Task brief =
Determine how many lines in the material hold the string "pedrohrg", then reply with that number only.

BEGIN

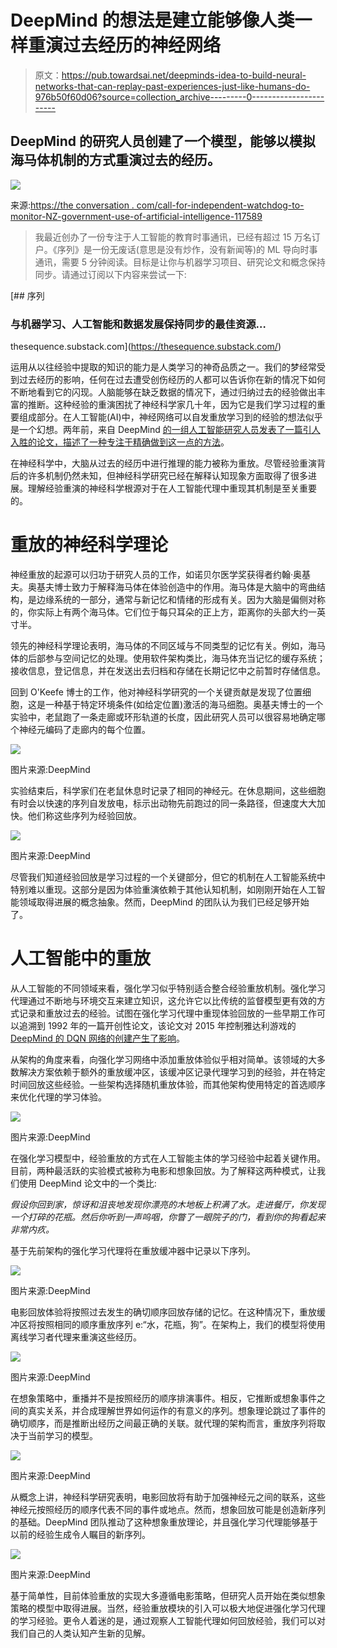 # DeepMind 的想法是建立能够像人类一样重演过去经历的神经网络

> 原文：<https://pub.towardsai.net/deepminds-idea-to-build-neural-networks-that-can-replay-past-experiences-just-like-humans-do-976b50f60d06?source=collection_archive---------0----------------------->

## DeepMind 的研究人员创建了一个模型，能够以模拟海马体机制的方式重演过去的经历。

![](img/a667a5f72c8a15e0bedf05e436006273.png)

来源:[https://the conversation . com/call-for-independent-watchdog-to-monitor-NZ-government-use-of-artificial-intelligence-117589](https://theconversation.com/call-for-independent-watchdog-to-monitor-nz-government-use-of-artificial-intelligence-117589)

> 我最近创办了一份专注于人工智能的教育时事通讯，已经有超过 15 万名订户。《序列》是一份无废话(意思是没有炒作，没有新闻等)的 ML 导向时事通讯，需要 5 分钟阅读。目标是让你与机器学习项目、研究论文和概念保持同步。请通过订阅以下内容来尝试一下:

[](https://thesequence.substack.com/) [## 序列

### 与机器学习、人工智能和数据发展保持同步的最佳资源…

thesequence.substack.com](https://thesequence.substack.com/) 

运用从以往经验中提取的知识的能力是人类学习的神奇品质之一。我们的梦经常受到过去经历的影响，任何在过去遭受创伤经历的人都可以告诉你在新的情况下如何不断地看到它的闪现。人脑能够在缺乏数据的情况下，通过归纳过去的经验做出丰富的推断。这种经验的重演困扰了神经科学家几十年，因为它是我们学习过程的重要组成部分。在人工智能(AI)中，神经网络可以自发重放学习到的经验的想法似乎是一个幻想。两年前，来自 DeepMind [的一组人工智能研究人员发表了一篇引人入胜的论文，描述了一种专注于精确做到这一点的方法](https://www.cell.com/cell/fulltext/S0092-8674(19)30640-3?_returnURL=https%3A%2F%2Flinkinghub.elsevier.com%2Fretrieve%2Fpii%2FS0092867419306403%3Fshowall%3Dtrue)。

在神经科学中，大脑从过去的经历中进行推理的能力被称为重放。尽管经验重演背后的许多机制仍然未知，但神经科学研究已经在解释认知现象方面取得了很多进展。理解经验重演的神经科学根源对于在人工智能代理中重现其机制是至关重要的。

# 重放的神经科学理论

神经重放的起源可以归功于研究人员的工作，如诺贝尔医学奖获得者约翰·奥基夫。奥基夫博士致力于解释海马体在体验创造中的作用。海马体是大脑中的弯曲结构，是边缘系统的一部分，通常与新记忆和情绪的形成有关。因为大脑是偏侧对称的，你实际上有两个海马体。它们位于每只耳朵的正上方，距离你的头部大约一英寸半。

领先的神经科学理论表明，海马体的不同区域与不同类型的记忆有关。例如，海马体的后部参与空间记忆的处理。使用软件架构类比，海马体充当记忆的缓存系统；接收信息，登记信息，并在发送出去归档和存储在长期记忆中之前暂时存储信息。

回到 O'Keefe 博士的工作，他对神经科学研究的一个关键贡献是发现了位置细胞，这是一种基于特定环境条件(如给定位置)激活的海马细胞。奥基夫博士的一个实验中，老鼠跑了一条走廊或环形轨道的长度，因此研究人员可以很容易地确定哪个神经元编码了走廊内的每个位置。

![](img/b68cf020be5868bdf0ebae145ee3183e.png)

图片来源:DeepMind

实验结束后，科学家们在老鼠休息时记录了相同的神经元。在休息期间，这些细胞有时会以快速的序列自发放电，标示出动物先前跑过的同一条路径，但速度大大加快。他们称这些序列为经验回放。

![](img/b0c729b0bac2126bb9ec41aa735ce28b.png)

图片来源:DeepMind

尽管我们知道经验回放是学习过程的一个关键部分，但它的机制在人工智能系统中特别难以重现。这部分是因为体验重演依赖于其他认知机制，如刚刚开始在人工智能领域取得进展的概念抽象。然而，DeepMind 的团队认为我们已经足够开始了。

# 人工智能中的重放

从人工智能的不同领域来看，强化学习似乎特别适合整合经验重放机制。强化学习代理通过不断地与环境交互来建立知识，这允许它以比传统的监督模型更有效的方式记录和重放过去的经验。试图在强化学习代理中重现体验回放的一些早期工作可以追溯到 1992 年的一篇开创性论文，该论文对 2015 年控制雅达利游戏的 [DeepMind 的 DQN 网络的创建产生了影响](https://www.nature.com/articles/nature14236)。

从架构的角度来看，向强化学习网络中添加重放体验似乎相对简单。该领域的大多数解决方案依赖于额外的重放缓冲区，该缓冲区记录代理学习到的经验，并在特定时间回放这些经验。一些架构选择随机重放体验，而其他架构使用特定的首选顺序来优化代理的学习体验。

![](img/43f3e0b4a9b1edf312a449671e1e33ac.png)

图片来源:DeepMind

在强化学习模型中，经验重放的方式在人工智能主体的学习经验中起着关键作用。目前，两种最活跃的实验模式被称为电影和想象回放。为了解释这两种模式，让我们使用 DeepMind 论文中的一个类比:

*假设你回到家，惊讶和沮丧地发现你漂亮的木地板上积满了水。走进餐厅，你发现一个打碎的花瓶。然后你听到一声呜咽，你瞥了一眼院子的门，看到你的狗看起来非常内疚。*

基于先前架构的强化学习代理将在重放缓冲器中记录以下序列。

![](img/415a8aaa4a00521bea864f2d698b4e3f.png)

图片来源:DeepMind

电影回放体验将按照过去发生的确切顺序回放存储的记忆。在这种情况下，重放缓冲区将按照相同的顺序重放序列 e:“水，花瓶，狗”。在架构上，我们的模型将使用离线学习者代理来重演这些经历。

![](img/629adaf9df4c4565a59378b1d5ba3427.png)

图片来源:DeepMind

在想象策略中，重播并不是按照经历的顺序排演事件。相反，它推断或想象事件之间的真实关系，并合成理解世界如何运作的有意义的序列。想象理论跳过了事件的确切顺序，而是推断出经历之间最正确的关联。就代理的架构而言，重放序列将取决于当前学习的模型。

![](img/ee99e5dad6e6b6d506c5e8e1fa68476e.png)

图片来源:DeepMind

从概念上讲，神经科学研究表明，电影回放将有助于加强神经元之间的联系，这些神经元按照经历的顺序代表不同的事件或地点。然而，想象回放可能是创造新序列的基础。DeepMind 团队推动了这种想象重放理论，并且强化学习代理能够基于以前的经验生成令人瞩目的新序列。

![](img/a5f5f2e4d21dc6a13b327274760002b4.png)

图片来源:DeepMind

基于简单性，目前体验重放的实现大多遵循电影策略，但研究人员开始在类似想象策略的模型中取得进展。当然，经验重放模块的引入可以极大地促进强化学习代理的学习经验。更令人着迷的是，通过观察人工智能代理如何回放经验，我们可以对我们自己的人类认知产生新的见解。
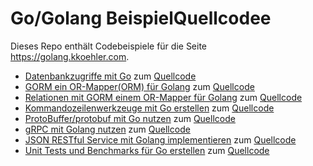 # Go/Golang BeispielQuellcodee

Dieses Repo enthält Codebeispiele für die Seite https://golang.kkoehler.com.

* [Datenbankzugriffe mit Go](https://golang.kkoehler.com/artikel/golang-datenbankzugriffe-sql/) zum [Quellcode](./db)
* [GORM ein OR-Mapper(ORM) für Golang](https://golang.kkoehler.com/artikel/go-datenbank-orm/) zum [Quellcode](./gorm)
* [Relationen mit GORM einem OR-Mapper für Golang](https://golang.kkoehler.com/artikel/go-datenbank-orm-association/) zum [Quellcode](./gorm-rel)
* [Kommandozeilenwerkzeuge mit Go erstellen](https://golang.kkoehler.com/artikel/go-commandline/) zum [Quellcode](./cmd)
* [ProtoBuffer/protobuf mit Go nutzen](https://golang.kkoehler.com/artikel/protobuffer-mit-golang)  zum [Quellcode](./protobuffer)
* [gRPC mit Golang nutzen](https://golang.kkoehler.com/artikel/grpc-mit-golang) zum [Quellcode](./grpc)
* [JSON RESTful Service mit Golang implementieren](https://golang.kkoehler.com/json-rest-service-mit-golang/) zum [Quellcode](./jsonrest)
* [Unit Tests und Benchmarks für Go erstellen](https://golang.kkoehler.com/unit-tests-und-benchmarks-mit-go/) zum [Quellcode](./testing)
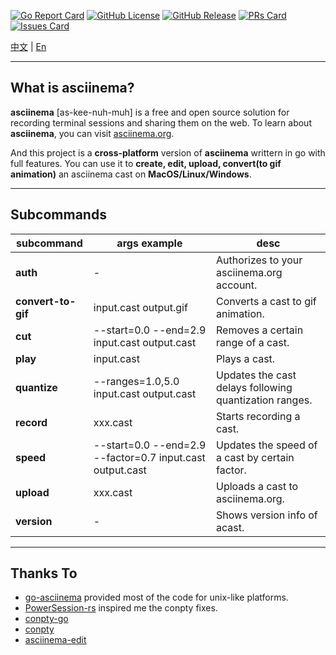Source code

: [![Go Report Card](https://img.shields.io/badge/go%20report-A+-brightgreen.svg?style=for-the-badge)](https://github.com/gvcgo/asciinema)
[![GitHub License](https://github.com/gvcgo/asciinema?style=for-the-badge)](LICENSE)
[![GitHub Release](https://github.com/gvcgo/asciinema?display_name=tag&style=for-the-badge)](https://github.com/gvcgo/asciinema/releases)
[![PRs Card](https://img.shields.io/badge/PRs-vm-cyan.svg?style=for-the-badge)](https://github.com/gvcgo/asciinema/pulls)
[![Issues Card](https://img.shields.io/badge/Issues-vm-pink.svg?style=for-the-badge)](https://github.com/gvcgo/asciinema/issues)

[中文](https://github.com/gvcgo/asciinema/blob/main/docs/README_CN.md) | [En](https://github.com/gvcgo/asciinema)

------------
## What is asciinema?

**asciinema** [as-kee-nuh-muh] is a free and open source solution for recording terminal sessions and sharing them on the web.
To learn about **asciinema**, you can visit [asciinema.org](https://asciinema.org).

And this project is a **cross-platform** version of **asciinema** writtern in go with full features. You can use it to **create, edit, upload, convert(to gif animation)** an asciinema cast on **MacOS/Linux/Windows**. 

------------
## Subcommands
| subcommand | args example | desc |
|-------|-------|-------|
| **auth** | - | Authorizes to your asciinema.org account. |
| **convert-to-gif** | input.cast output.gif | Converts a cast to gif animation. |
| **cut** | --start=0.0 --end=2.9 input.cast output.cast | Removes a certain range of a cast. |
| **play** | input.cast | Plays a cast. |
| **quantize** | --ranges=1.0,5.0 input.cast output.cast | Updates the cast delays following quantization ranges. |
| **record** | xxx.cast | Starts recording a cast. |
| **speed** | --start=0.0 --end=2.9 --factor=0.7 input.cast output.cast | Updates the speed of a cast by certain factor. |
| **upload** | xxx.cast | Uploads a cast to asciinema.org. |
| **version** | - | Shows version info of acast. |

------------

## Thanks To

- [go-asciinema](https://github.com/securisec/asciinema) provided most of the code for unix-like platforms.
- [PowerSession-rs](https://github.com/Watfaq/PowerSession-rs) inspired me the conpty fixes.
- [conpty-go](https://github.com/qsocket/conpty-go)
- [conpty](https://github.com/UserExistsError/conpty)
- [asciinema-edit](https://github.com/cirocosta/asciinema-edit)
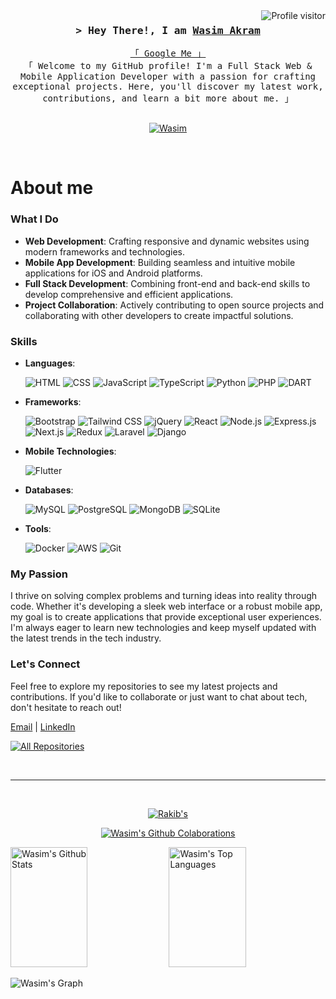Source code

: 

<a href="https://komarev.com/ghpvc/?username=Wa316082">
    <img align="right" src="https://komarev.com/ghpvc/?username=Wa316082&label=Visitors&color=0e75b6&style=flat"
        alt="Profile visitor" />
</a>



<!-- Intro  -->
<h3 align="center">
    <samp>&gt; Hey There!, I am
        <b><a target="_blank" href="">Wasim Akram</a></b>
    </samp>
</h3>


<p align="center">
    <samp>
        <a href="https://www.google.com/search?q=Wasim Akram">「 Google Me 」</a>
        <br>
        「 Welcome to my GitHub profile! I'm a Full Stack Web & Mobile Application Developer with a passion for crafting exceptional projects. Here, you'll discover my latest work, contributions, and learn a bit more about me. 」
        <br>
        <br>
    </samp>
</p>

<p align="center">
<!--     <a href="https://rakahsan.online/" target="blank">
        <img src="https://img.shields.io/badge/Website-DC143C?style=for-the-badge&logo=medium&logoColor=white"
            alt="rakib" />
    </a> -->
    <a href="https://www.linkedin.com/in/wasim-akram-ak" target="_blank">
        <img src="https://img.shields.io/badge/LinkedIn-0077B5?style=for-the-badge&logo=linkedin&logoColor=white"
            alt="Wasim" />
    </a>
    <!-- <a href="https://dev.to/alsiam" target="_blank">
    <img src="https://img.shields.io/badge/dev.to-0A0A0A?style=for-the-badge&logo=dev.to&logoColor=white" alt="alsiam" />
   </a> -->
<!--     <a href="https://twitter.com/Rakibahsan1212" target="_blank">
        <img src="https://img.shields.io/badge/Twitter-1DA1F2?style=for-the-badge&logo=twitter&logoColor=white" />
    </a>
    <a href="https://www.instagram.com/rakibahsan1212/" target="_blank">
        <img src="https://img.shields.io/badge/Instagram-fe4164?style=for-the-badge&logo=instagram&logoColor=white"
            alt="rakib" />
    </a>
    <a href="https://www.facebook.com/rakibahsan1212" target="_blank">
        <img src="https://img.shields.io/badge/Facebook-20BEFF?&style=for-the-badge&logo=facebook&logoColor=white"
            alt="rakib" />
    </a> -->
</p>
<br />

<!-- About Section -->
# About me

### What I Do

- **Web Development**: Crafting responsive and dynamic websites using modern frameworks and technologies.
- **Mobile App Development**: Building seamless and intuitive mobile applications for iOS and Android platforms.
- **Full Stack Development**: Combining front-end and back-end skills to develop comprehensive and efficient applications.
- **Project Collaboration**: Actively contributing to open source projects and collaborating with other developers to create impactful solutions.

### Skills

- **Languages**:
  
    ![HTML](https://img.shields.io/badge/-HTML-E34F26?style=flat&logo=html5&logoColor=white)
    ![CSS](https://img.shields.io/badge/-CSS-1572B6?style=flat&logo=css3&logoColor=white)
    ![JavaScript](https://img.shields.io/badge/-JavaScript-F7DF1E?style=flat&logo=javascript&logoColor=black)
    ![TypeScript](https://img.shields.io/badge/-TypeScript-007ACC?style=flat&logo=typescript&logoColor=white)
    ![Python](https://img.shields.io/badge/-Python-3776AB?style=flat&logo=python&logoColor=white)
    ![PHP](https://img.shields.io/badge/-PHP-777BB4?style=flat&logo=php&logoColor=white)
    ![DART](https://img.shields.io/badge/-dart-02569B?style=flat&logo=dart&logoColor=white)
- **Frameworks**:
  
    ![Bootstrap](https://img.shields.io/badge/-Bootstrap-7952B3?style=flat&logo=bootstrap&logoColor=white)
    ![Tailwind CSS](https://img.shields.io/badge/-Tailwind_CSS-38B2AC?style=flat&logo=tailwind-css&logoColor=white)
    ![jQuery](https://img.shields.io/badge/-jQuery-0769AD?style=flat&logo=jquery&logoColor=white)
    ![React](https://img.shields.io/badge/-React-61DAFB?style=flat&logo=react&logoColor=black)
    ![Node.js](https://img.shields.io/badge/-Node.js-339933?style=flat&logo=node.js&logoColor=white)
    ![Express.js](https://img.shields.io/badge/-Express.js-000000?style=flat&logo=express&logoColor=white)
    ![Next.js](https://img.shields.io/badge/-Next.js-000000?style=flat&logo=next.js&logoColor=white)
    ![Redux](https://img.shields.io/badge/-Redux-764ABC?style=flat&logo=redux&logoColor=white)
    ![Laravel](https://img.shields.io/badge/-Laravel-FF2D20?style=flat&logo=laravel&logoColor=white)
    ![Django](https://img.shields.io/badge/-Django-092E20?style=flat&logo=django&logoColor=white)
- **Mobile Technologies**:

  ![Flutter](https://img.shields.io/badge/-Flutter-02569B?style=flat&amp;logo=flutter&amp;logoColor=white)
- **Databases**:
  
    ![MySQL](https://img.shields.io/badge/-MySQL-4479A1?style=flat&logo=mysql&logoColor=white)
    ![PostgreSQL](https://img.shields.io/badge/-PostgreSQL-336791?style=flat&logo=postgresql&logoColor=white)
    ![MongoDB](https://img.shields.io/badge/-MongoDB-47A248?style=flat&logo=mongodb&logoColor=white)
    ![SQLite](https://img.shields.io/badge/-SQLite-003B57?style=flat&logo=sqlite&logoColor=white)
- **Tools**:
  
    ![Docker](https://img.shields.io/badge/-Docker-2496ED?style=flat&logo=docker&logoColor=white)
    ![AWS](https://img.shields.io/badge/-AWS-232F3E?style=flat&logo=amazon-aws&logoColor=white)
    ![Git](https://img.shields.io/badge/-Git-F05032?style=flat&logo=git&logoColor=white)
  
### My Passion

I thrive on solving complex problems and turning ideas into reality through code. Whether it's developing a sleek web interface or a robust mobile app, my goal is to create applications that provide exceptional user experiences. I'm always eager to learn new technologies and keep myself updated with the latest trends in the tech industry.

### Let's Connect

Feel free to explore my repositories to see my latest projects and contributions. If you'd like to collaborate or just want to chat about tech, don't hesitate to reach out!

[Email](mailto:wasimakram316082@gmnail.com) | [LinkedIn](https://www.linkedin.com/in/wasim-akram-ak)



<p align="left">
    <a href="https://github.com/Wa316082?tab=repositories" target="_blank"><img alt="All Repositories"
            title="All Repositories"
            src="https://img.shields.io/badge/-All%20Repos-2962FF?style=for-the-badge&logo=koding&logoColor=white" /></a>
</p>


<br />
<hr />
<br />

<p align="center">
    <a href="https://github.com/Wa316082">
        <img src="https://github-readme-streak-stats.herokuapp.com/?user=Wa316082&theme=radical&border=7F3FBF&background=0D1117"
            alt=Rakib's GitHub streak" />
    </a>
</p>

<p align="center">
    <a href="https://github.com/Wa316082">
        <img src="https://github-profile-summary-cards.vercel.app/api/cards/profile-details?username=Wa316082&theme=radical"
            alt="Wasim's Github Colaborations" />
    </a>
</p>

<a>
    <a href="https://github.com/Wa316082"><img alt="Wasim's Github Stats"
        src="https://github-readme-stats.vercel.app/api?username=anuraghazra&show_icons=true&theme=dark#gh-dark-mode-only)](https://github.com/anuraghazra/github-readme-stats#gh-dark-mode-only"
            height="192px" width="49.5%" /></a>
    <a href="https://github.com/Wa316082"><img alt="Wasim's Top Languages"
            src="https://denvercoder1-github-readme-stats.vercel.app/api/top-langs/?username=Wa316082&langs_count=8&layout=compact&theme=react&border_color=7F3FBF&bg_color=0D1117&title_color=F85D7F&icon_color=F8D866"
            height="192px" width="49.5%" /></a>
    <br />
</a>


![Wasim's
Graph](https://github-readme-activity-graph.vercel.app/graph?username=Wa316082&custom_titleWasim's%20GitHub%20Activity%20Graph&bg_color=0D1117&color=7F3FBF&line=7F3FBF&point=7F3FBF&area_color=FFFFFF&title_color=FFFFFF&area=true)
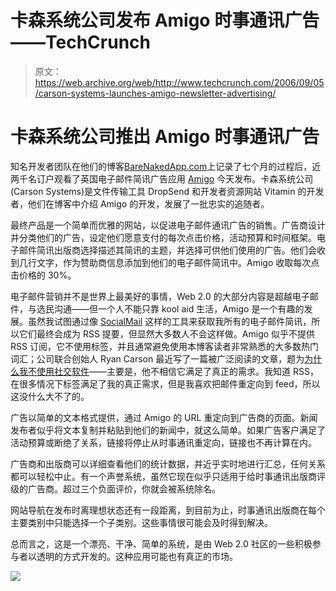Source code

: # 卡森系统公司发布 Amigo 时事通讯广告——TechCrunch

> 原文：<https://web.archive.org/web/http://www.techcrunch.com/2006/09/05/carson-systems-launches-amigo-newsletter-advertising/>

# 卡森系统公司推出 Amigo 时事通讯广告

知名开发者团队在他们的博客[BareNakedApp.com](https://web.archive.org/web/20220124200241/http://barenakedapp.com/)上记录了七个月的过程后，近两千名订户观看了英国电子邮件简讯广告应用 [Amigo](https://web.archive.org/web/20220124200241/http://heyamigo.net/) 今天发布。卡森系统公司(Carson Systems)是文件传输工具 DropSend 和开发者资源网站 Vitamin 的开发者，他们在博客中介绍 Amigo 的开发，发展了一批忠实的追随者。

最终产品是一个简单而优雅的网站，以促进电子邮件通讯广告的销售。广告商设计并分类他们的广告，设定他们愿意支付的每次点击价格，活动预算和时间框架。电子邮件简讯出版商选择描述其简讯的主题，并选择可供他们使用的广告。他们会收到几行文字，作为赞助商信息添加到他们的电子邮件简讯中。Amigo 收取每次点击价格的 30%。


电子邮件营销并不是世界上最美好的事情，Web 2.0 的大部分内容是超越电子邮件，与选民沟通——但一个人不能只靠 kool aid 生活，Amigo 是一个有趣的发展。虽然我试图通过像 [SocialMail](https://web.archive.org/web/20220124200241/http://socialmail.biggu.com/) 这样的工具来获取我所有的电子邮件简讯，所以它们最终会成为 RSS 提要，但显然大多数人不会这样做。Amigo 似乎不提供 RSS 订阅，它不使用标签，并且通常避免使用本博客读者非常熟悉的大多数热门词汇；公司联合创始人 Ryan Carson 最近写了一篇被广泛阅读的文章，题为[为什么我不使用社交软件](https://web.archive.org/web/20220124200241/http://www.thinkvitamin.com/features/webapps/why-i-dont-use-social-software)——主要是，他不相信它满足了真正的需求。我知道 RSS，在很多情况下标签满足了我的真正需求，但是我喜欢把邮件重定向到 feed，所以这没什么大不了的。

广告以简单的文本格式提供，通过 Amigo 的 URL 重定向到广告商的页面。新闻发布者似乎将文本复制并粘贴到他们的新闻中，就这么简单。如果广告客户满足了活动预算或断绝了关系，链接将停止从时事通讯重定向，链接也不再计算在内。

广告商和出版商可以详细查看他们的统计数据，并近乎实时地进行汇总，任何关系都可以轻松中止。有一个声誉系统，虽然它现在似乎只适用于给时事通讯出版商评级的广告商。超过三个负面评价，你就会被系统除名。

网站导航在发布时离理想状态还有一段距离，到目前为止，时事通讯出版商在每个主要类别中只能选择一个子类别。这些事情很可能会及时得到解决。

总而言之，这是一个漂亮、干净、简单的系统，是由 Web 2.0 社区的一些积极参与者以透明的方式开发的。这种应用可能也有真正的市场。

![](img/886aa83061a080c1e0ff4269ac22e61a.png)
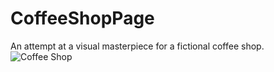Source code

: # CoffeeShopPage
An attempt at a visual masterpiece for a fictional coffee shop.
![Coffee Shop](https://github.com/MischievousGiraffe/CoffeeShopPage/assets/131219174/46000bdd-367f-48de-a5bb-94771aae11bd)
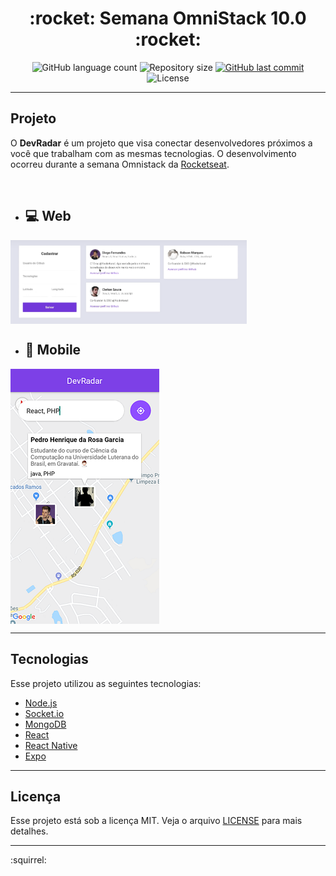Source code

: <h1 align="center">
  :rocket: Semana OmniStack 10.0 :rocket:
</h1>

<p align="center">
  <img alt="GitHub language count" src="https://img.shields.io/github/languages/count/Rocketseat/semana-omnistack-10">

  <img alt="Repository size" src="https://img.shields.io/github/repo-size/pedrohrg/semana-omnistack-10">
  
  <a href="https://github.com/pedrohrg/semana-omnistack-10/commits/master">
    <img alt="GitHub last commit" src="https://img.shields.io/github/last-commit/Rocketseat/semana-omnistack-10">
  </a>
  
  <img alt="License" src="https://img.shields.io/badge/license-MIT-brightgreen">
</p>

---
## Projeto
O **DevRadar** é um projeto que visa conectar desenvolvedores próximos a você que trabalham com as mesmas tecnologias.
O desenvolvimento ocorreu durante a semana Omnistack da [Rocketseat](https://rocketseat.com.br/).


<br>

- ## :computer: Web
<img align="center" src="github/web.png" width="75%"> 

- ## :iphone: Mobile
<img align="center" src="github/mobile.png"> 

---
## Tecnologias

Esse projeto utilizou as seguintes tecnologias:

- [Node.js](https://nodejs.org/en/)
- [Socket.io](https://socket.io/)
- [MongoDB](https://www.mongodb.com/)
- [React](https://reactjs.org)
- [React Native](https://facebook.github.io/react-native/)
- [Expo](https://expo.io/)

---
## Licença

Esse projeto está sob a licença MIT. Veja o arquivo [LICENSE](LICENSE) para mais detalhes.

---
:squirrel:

END

Result =
2